Sean D
Sean D

Reputation: 4292

PHP: Looping over an object loops over member array

foreach ($pElements as $pElement) {
  var_dump($pElement);
}

If I execute the above, I notice it dumps each value in the 'nodes' array even though $pElement is an object. Can anyone explain this behavior?

At first I thought running foreach on an object automatically searches for a member array, but the first listed array namespaces seems to be ignored.

Here is the full object $pElements:

/var/www/html/phpTestArea/index.php:35:
object(Symfony\Component\DomCrawler\Crawler)[38]
  protected 'uri' => null
  private 'defaultNamespacePrefix' => string 'default' (length=7)
  private 'namespaces' => 
    array (size=0)
      empty
  private 'baseHref' => null
  private 'document' => 
    object(DOMDocument)[2]
      public 'doctype' => string '(object value omitted)' (length=22)
      public 'implementation' => string '(object value omitted)' (length=22)
      <public properties removed>
  private 'nodes' => 
    array (size=2)
      0 => 
        object(DOMElement)[36]
        <public properties removed>              
      1 => 
        object(DOMElement)[35]
        <public properties removed>
  private 'isHtml' => boolean true

Upvotes: 0

Views: 55

Answers (1)

mdexp
mdexp

Reputation: 3567

If you take a look at the source code of that class here, you can see that it implements two interfaces, defined as follow:

Countable: this define how the instances of the class should behave when passed to the native php count function. The counting depends on the implementation.

interface Countable {
    abstract public count(void): int
}

IteratorAggregate: this is the one that return an iterator (which extends Traversable) that defines how and what should be traversed.
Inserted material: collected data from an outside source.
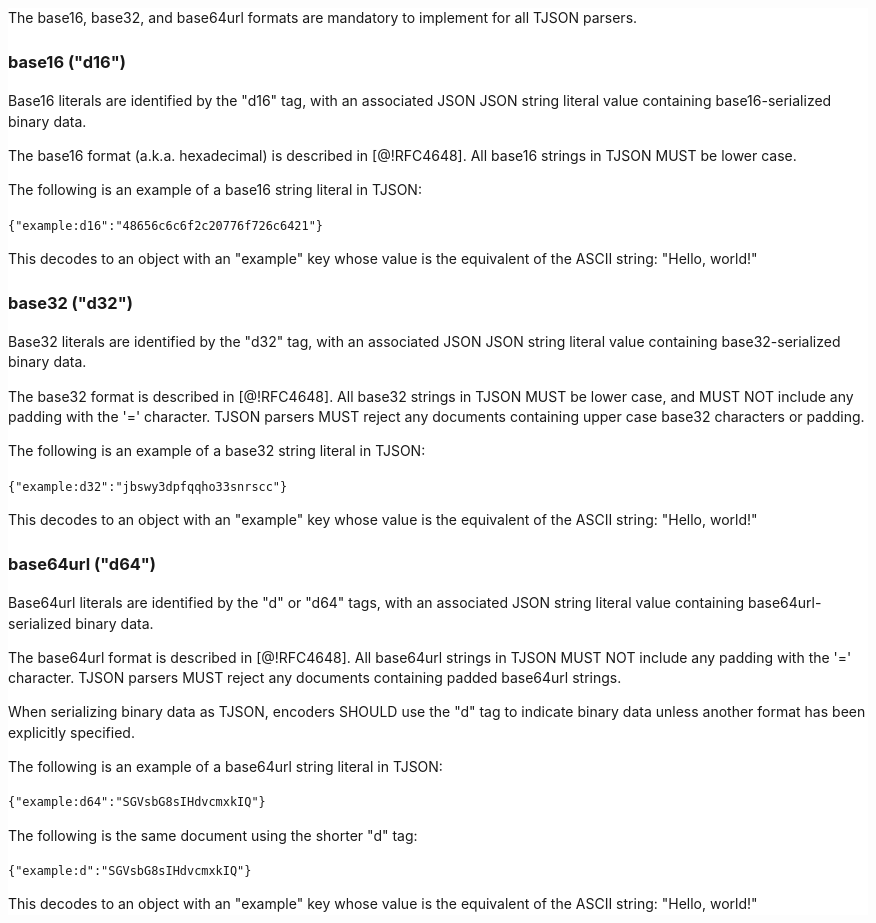 The base16, base32, and base64url formats are mandatory to implement for all
TJSON parsers.

### base16 ("d16")

Base16 literals are identified by the "d16" tag, with an associated JSON
JSON string literal value containing base16-serialized binary data.

The base16 format (a.k.a. hexadecimal) is described in [@!RFC4648]. All base16
strings in TJSON MUST be lower case.

The following is an example of a base16 string literal in TJSON:

    {"example:d16":"48656c6c6f2c20776f726c6421"}

This decodes to an object with an "example" key whose value is the equivalent
of the ASCII string: "Hello, world!"

### base32 ("d32")

Base32 literals are identified by the "d32" tag, with an associated JSON
JSON string literal value containing base32-serialized binary data.

The base32 format is described in [@!RFC4648]. All base32 strings in TJSON
MUST be lower case, and MUST NOT include any padding with the '=' character.
TJSON parsers MUST reject any documents containing upper case base32 characters
or padding.

The following is an example of a base32 string literal in TJSON:

    {"example:d32":"jbswy3dpfqqho33snrscc"}

This decodes to an object with an "example" key whose value is the equivalent
of the ASCII string: "Hello, world!"

### base64url ("d64")

Base64url literals are identified by the "d" or "d64" tags, with an
associated JSON string literal value containing base64url-serialized binary
data.

The base64url format is described in [@!RFC4648]. All base64url strings in
TJSON MUST NOT include any padding with the '=' character. TJSON parsers MUST
reject any documents containing padded base64url strings.

When serializing binary data as TJSON, encoders SHOULD use the "d" tag to
indicate binary data unless another format has been explicitly specified.

The following is an example of a base64url string literal in TJSON:

    {"example:d64":"SGVsbG8sIHdvcmxkIQ"}

The following is the same document using the shorter "d" tag:

    {"example:d":"SGVsbG8sIHdvcmxkIQ"}

This decodes to an object with an "example" key whose value is the equivalent
of the ASCII string: "Hello, world!"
interface IteratorAggregate extends Traversable {
    abstract public getIterator(void): Traversable
}

So if you look closely into the source code for these two functions, you will see how these are implemented:

/**
 * @return int
 */
public function count()
{
    return \count($this->nodes);
}

/**
 * @return \ArrayIterator|\DOMElement[]
 */
public function getIterator()
{
    return new \ArrayIterator($this->nodes);
}

So if you call count($pElements), the object's internal count function will be executed, therefore you would get the count of the nodes property.

In the same way, if you iterate with a foreach over $pElements, you are iterating over the nodes property, as this is the behaviour defined by getIterator().